→ **What to do**
Print the whole listing below again, exactly as given.

════════════════

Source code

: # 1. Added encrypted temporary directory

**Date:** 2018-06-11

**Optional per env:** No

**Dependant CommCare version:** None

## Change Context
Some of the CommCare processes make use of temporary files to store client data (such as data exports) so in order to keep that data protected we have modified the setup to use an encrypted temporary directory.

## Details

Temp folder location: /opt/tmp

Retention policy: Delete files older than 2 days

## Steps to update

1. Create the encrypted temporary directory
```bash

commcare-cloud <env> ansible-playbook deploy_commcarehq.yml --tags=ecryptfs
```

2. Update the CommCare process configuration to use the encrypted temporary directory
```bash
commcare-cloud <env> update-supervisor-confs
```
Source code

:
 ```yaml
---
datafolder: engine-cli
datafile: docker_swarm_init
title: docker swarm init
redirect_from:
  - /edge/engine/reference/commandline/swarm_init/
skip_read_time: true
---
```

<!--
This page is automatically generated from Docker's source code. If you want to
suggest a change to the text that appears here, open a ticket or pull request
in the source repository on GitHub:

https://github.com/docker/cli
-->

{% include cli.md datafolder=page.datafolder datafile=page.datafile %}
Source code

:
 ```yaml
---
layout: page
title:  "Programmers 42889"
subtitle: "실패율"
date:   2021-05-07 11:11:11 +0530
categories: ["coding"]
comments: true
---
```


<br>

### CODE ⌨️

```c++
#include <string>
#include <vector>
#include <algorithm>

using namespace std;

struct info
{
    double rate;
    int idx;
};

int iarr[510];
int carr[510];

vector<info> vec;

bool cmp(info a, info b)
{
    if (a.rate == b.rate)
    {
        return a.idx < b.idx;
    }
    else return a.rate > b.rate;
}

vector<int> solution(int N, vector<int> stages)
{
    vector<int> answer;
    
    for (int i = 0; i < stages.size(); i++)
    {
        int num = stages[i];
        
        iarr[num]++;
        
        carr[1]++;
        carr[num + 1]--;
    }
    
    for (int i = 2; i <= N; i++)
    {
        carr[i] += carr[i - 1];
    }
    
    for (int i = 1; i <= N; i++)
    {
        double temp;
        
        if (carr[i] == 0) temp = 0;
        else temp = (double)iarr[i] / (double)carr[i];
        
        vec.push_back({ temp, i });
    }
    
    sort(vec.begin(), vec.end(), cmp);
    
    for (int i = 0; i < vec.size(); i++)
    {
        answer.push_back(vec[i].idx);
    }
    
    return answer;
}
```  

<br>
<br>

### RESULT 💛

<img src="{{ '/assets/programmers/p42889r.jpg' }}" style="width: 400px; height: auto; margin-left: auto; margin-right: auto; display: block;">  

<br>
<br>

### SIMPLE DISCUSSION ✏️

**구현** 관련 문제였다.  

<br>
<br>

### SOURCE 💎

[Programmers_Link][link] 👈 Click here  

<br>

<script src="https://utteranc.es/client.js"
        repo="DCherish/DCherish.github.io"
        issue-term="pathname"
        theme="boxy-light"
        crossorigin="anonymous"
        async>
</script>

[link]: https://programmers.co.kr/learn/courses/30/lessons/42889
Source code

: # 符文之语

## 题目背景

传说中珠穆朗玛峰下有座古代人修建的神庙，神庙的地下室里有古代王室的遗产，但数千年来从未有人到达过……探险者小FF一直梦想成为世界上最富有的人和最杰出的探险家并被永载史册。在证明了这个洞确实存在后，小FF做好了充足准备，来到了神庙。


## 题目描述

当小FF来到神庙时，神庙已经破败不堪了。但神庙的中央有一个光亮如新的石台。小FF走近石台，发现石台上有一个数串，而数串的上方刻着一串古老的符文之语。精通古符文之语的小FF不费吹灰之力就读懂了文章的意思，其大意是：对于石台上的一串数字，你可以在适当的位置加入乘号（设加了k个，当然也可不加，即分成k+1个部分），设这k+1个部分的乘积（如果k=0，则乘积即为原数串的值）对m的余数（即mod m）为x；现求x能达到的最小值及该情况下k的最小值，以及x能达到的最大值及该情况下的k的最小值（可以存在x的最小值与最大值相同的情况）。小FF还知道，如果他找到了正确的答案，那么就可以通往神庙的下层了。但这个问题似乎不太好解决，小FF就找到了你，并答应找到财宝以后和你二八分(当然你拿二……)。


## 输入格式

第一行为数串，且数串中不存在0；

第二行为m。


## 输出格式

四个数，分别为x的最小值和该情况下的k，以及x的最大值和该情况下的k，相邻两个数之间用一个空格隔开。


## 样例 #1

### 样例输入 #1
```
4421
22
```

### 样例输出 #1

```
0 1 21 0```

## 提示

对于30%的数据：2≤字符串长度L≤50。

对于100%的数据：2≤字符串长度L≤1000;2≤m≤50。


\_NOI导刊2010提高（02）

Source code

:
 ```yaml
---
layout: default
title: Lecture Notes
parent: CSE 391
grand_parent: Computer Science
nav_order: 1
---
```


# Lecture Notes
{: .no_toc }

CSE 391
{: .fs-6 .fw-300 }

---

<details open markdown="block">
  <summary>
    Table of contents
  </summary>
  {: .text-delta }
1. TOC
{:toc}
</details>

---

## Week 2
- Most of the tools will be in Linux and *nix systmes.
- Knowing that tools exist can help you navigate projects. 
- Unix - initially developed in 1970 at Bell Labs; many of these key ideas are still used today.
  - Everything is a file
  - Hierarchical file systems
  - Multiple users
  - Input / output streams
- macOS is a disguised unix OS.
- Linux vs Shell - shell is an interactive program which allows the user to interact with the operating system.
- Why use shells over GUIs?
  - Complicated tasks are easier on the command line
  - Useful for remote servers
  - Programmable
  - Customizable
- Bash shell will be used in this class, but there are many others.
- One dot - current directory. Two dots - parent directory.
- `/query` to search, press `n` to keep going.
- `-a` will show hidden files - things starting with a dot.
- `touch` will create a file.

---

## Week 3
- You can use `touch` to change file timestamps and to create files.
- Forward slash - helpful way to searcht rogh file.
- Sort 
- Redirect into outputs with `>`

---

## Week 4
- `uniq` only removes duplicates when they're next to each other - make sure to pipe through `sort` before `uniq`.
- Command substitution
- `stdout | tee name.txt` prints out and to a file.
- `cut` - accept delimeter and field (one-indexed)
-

════════════════

→ **Solved exercise**
Source code

: # 1. Added encrypted temporary directory

**Date:** 2018-06-11

**Optional per env:** No

**Dependant CommCare version:** None

## Change Context
Some of the CommCare processes make use of temporary files to store client data (such as data exports) so in order to keep that data protected we have modified the setup to use an encrypted temporary directory.

## Details

Temp folder location: /opt/tmp

Retention policy: Delete files older than 2 days

## Steps to update

1. Create the encrypted temporary directory
```bash

commcare-cloud <env> ansible-playbook deploy_commcarehq.yml --tags=ecryptfs
```

2. Update the CommCare process configuration to use the encrypted temporary directory
```bash
commcare-cloud <env> update-supervisor-confs
```
Source code

:
 ```yaml
---
datafolder: engine-cli
datafile: docker_swarm_init
title: docker swarm init
redirect_from:
  - /edge/engine/reference/commandline/swarm_init/
skip_read_time: true
---
```

<!--
This page is automatically generated from Docker's source code. If you want to
suggest a change to the text that appears here, open a ticket or pull request
in the source repository on GitHub:

https://github.com/docker/cli
-->

{% include cli.md datafolder=page.datafolder datafile=page.datafile %}
Source code

:
 ```yaml
---
layout: page
title:  "Programmers 42889"
subtitle: "실패율"
date:   2021-05-07 11:11:11 +0530
categories: ["coding"]
comments: true
---
```


<br>

### CODE ⌨️

```c++
#include <string>
#include <vector>
#include <algorithm>

using namespace std;

struct info
{
    double rate;
    int idx;
};

int iarr[510];
int carr[510];

vector<info> vec;

bool cmp(info a, info b)
{
    if (a.rate == b.rate)
    {
        return a.idx < b.idx;
    }
    else return a.rate > b.rate;
}

vector<int> solution(int N, vector<int> stages)
{
    vector<int> answer;
    
    for (int i = 0; i < stages.size(); i++)
    {
        int num = stages[i];
        
        iarr[num]++;
        
        carr[1]++;
        carr[num + 1]--;
    }
    
    for (int i = 2; i <= N; i++)
    {
        carr[i] += carr[i - 1];
    }
    
    for (int i = 1; i <= N; i++)
    {
        double temp;
        
        if (carr[i] == 0) temp = 0;
        else temp = (double)iarr[i] / (double)carr[i];
        
        vec.push_back({ temp, i });
    }
    
    sort(vec.begin(), vec.end(), cmp);
    
    for (int i = 0; i < vec.size(); i++)
    {
        answer.push_back(vec[i].idx);
    }
    
    return answer;
}
```  

<br>
<br>

### RESULT 💛

<img src="{{ '/assets/programmers/p42889r.jpg' }}" style="width: 400px; height: auto; margin-left: auto; margin-right: auto; display: block;">  

<br>
<br>

### SIMPLE DISCUSSION ✏️

**구현** 관련 문제였다.  

<br>
<br>

### SOURCE 💎

[Programmers_Link][link] 👈 Click here  

<br>

<script src="https://utteranc.es/client.js"
        repo="DCherish/DCherish.github.io"
        issue-term="pathname"
        theme="boxy-light"
        crossorigin="anonymous"
        async>
</script>

[link]: https://programmers.co.kr/learn/courses/30/lessons/42889
Source code

: # 符文之语

## 题目背景

传说中珠穆朗玛峰下有座古代人修建的神庙，神庙的地下室里有古代王室的遗产，但数千年来从未有人到达过……探险者小FF一直梦想成为世界上最富有的人和最杰出的探险家并被永载史册。在证明了这个洞确实存在后，小FF做好了充足准备，来到了神庙。


## 题目描述

当小FF来到神庙时，神庙已经破败不堪了。但神庙的中央有一个光亮如新的石台。小FF走近石台，发现石台上有一个数串，而数串的上方刻着一串古老的符文之语。精通古符文之语的小FF不费吹灰之力就读懂了文章的意思，其大意是：对于石台上的一串数字，你可以在适当的位置加入乘号（设加了k个，当然也可不加，即分成k+1个部分），设这k+1个部分的乘积（如果k=0，则乘积即为原数串的值）对m的余数（即mod m）为x；现求x能达到的最小值及该情况下k的最小值，以及x能达到的最大值及该情况下的k的最小值（可以存在x的最小值与最大值相同的情况）。小FF还知道，如果他找到了正确的答案，那么就可以通往神庙的下层了。但这个问题似乎不太好解决，小FF就找到了你，并答应找到财宝以后和你二八分(当然你拿二……)。


## 输入格式

第一行为数串，且数串中不存在0；

第二行为m。


## 输出格式

四个数，分别为x的最小值和该情况下的k，以及x的最大值和该情况下的k，相邻两个数之间用一个空格隔开。


## 样例 #1

### 样例输入 #1
```
4421
22
```

### 样例输出 #1

```
0 1 21 0```

## 提示

对于30%的数据：2≤字符串长度L≤50。

对于100%的数据：2≤字符串长度L≤1000;2≤m≤50。


\_NOI导刊2010提高（02）

Source code

:
 ```yaml
---
layout: default
title: Lecture Notes
parent: CSE 391
grand_parent: Computer Science
nav_order: 1
---
```


# Lecture Notes
{: .no_toc }

CSE 391
{: .fs-6 .fw-300 }

---

<details open markdown="block">
  <summary>
    Table of contents
  </summary>
  {: .text-delta }
1. TOC
{:toc}
</details>

---

## Week 2
- Most of the tools will be in Linux and *nix systmes.
- Knowing that tools exist can help you navigate projects. 
- Unix - initially developed in 1970 at Bell Labs; many of these key ideas are still used today.
  - Everything is a file
  - Hierarchical file systems
  - Multiple users
  - Input / output streams
- macOS is a disguised unix OS.
- Linux vs Shell - shell is an interactive program which allows the user to interact with the operating system.
- Why use shells over GUIs?
  - Complicated tasks are easier on the command line
  - Useful for remote servers
  - Programmable
  - Customizable
- Bash shell will be used in this class, but there are many others.
- One dot - current directory. Two dots - parent directory.
- `/query` to search, press `n` to keep going.
- `-a` will show hidden files - things starting with a dot.
- `touch` will create a file.

---

## Week 3
- You can use `touch` to change file timestamps and to create files.
- Forward slash - helpful way to searcht rogh file.
- Sort 
- Redirect into outputs with `>`

---

## Week 4
- `uniq` only removes duplicates when they're next to each other - make sure to pipe through `sort` before `uniq`.
- Command substitution
- `stdout | tee name.txt` prints out and to a file.
- `cut` - accept delimeter and field (one-indexed)
-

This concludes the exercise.